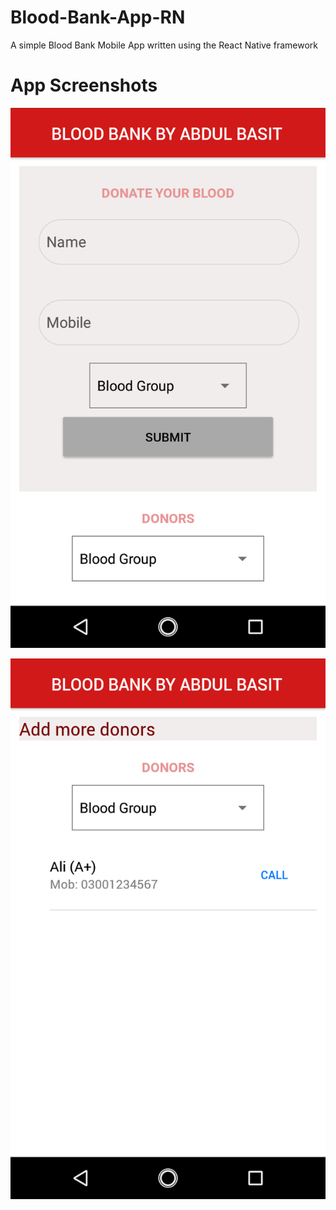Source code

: # Blood-Bank-App-RN
A simple Blood Bank Mobile App written using the React Native framework

# App Screenshots

![Demo 1](/images/demo-1.png)

![Demo 2](/images/demo-2.png)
..............................
- GOAL OF THE EXERCISE: Scan the records for the string "demo" and show every line that contains it.

- ANSWER BELOW:
![Demo 1](/images/demo-1.png)
![Demo 2](/images/demo-2.png)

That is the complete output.